● EXERCISE
In the data below, set down exactly the lines from the one containing "till $\alpha_1$. Efter" up to and including the one containing "The proof is". Leave the pictures out.

● Records drawn from a dataset

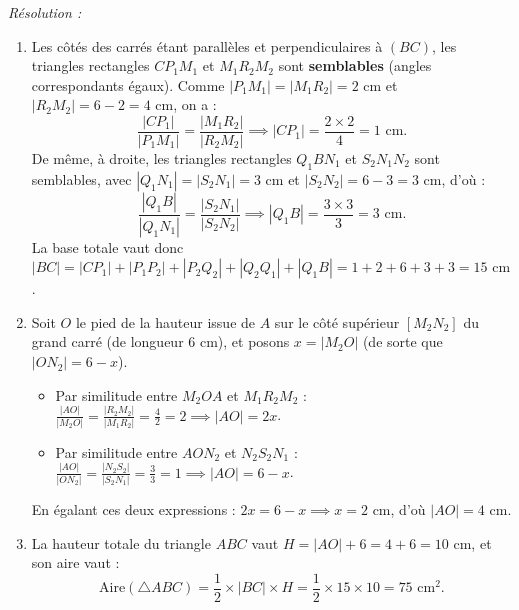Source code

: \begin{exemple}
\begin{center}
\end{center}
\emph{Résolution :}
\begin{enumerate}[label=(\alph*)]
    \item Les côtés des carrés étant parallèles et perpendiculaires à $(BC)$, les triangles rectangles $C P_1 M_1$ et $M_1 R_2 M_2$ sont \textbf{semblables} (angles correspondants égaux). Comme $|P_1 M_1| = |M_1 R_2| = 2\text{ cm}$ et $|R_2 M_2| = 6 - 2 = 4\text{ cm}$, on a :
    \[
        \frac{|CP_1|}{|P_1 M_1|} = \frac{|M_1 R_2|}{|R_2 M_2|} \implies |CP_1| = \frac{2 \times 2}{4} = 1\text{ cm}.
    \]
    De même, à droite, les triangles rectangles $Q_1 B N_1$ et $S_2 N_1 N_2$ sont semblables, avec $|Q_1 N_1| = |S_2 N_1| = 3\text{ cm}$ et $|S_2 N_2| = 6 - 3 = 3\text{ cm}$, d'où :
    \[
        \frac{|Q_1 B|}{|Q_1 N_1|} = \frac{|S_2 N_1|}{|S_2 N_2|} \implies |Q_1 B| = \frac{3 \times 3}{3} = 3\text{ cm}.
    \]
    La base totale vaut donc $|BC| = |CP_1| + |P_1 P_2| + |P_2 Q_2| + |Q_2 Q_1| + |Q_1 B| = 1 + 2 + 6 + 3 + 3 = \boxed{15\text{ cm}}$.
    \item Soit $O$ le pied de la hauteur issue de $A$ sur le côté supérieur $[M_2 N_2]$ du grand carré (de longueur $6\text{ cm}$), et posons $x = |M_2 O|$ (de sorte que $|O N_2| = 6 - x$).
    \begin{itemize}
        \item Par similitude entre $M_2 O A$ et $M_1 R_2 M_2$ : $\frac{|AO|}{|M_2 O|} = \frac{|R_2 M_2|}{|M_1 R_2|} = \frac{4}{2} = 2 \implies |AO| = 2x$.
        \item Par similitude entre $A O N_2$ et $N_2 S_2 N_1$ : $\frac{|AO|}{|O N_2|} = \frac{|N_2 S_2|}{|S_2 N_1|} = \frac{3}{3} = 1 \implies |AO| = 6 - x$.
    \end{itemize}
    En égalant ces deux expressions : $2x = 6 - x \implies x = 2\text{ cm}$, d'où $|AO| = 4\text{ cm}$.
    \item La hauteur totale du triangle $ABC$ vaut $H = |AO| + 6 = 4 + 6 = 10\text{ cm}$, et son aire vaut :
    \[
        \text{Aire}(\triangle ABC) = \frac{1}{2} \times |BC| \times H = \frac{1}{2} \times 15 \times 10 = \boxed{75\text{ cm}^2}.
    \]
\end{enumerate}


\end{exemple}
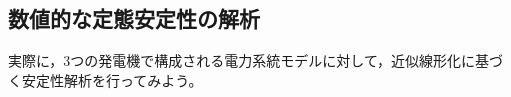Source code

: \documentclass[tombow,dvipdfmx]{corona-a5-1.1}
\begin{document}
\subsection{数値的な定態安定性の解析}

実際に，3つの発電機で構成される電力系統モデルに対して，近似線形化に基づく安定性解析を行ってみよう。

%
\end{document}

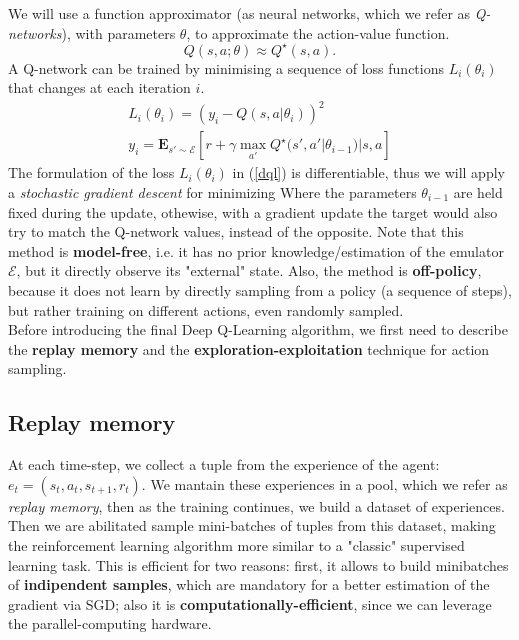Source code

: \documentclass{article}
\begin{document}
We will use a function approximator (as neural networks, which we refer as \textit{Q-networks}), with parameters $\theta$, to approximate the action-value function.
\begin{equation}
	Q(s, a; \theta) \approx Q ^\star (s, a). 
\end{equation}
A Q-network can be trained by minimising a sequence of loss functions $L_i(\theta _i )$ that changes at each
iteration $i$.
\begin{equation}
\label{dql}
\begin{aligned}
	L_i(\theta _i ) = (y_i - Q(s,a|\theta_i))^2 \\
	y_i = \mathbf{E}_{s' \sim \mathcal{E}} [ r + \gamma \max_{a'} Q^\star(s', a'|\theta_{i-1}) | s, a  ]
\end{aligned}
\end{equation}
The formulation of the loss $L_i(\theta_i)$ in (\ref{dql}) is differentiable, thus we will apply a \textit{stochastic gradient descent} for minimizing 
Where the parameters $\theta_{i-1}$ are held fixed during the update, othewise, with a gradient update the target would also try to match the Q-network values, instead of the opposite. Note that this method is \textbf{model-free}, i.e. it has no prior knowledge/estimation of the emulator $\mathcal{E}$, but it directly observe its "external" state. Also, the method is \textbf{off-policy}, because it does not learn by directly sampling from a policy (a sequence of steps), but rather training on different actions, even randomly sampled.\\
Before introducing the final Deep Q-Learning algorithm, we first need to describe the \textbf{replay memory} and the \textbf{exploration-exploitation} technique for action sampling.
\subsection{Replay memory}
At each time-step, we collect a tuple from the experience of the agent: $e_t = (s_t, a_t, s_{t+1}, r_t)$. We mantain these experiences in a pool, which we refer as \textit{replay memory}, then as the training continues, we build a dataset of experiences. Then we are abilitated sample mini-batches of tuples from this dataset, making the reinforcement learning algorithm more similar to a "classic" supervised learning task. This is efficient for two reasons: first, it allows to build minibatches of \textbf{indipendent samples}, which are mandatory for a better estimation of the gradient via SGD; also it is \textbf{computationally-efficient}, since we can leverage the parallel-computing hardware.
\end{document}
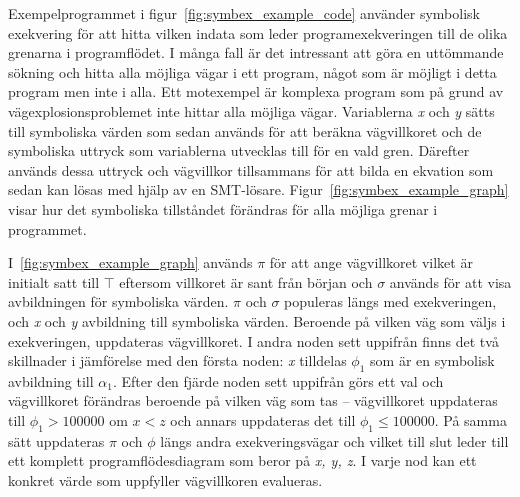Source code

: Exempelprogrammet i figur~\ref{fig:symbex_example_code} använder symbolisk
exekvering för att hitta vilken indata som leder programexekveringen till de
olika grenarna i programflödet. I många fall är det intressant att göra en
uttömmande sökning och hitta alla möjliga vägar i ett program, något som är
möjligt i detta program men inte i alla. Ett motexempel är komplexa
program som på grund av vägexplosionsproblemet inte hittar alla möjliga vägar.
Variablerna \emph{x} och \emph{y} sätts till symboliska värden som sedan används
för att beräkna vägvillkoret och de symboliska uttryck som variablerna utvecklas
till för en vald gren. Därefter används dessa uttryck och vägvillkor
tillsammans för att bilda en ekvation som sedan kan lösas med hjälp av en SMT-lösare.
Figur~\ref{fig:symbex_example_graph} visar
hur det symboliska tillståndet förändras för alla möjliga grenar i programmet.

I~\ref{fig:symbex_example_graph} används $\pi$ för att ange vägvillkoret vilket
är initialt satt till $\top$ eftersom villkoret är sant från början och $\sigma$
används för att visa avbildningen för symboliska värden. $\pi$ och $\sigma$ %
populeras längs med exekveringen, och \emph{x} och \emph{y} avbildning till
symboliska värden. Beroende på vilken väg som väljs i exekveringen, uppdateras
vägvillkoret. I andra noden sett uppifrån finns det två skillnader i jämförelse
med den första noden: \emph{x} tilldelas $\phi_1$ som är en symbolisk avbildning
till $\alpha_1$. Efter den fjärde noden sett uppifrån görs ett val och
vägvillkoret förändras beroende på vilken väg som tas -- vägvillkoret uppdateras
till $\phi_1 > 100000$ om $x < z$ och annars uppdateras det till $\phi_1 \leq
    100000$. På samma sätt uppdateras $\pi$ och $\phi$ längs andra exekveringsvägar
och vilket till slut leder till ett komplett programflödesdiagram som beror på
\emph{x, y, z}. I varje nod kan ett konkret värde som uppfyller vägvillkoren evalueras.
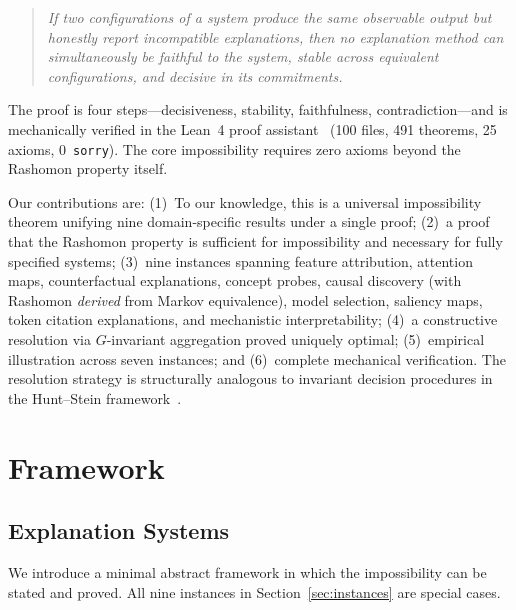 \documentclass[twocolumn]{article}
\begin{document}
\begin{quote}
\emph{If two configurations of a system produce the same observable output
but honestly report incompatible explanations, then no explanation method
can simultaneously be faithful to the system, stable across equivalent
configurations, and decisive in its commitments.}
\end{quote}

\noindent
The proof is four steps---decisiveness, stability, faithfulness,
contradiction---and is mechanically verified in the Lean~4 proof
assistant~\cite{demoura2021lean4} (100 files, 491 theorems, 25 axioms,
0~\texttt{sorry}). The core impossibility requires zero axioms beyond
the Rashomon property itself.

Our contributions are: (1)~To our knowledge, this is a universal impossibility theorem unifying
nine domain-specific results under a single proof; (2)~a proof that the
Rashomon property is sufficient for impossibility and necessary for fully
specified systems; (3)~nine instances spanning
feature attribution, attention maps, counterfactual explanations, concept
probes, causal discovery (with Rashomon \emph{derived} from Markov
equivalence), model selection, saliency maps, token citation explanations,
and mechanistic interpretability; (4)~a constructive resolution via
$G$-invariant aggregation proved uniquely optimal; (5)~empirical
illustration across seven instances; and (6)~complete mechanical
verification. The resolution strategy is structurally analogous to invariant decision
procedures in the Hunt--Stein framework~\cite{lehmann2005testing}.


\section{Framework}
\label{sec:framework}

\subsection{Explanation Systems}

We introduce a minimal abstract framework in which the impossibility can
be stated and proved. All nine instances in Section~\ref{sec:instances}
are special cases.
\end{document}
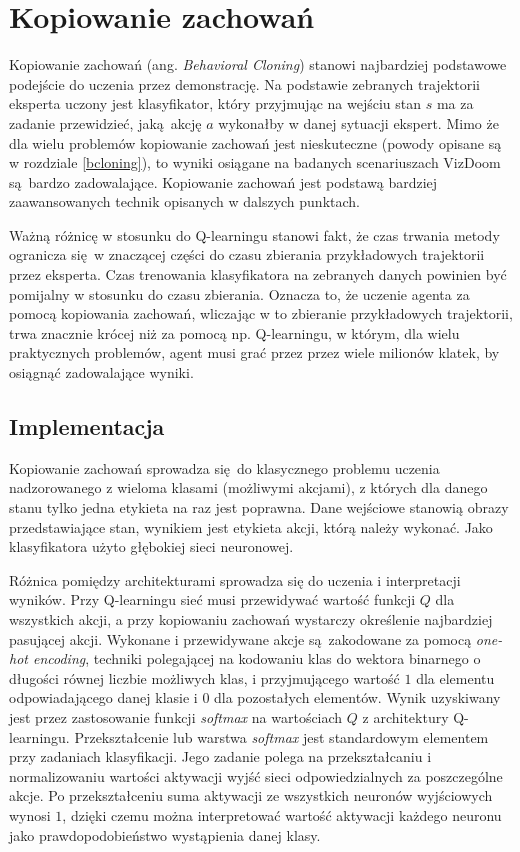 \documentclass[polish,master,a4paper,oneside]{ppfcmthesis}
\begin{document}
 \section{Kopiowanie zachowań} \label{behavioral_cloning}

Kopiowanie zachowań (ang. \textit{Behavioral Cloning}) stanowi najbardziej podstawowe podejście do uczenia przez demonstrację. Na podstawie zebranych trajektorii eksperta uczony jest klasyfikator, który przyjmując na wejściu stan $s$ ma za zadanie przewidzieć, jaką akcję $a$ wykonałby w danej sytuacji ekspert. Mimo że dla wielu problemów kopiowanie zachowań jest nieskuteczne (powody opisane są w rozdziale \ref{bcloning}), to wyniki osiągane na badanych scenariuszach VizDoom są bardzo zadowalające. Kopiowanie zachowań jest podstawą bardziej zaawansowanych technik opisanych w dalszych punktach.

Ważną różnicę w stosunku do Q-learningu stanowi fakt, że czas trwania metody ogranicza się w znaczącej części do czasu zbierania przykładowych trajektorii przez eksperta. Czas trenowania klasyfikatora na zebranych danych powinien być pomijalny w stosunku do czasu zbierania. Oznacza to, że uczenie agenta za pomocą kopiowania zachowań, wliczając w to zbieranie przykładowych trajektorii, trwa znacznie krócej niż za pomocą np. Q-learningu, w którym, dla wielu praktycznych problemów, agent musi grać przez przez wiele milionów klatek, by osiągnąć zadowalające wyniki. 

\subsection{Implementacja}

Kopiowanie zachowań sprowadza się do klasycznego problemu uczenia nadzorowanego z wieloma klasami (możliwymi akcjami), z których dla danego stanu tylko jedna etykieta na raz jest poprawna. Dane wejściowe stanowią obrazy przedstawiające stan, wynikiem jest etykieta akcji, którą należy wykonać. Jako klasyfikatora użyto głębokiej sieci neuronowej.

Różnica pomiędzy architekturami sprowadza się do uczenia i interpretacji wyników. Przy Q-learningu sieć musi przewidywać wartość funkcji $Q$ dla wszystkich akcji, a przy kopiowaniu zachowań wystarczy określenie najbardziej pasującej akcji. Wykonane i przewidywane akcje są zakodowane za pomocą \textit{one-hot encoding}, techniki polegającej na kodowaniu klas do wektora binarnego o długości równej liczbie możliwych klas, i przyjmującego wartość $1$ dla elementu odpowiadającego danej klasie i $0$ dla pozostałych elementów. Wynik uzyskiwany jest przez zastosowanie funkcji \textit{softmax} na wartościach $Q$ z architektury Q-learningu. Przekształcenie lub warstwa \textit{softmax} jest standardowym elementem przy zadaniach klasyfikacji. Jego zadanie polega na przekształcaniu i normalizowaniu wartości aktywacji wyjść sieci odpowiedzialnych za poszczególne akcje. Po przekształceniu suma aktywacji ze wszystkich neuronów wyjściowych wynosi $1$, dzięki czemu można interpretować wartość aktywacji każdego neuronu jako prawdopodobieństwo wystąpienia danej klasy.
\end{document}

● PROBLEM SOLUTION
till $\alpha_1$. Efter den fjärde noden sett uppifrån görs ett val och
vägvillkoret förändras beroende på vilken väg som tas -- vägvillkoret uppdateras
till $\phi_1 > 100000$ om $x < z$ och annars uppdateras det till $\phi_1 \leq
    100000$. På samma sätt uppdateras $\pi$ och $\phi$ längs andra exekveringsvägar
och vilket till slut leder till ett komplett programflödesdiagram som beror på
\emph{x, y, z}. I varje nod kan ett konkret värde som uppfyller vägvillkoren evalueras.
 \documentclass[twocolumn]{article}
\begin{document}
\begin{quote}
\emph{If two configurations of a system produce the same observable output
but honestly report incompatible explanations, then no explanation method
can simultaneously be faithful to the system, stable across equivalent
configurations, and decisive in its commitments.}
\end{quote}

\noindent
The proof is four steps---decisiveness, stability, faithfulness,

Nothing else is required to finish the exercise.